‘Mêdêa’ oyunu Ankara’da Kürtçe olarak sahnelendi

Haber Merkezi – Atinalı üçüncü büyük tragedya ozanı Euripides tarafından kaleme alınan ve ilk kez M.Ö. 432’de sahnelenen Mêdêa, Kürtçe versiyonu ile ilk kez Ankara’da izleyici ile buluştu.

Prömiyerini 1’inci Amed Kadın Tiyatro Günleri’nde yapan Kürtçe tiyatro oyunu ‘Mêdêa’ Ankara Çankaya Belediyesi Çağdaş Sanatlar Gösteri Merkezi’nde sahnelendi.

Yönetmenliğini Zelal Angay’ın yaptığı oyunu, Urmiyeli Kürt oyuncu Şebnem Yusufi oynadı.
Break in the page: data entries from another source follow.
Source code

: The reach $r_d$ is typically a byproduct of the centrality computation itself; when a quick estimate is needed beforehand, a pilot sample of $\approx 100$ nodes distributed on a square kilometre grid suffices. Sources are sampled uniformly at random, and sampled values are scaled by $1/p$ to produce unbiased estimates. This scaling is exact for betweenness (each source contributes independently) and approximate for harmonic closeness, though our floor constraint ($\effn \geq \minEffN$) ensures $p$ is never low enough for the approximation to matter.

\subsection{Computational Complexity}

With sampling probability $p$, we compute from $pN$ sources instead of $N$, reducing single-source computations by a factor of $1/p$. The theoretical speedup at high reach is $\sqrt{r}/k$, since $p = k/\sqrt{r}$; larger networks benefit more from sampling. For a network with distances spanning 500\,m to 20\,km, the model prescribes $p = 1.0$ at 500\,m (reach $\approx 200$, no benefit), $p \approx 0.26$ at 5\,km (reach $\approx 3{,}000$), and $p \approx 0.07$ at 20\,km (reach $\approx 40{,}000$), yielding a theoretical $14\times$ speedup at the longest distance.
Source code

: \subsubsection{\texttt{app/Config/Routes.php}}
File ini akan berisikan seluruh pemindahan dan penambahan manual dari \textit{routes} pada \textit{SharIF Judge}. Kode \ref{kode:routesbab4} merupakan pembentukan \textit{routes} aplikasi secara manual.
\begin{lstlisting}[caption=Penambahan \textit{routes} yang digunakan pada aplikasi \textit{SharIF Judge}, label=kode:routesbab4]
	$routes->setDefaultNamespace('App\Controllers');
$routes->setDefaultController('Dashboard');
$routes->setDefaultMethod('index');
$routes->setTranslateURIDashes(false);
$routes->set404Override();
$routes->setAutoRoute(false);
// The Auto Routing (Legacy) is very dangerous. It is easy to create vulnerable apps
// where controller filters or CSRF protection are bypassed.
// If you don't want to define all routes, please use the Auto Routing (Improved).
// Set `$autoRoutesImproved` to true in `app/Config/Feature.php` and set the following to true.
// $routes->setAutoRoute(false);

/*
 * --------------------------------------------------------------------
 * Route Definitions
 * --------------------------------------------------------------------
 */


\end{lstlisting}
Mêdêa Türkiye’de ilk kez Kürtçe olarak oynandı. İngilizce metinden Kürtçe uyarlaması Eziz Nimeti tarafından yapılan tragedya, Kürtçe tek kişilik bir anlatı tiyatrosuna dönüştürüldü.

Prova çalışmaları Ankara Düş Kapanı sahnesinde yapılan oyun 3 Ocak tarihinden itibaren; Diyarbakır, Mardin, Van, Batman ve Urfa’da, ardından Şubat ayında İstanbul’da tiyatroseverlerle buluşacak.

“Mêdêa kadının trajedisini yine kadın merkezli olarak anlatıyor”

Urmiye Kürtlerinden olan oyuncu Yusufi, Kürtçe Mêdêa oyunu hakkında Rûdaw’a yaptığı açıklamada “Mêdêa 2 bin yıldan fazladır kadının bitmeyen trajedisini yine kadın merkezli olarak anlatıyor” dedi.

Kürtçe versiyonu hakkında da bilgi veren Yusufi, “Adaptasyon çalışması hocamız Eziz Nimeti tarafından yapıldı. Sahnede Mêdêa’nın hikayesini daha Kürdi bir tarzda yansıtmaya çalıştık” ifadelerini kullandı.  

Öte yandan Ankara’daki gösterime Ankara’daki Kürt tiyatroseverlerin yanı sıra Türk tiyatroseverler de katıldı. Birçok Türk izleyici ilk kez Kürtçe tiyatro izlediğini ifade etti.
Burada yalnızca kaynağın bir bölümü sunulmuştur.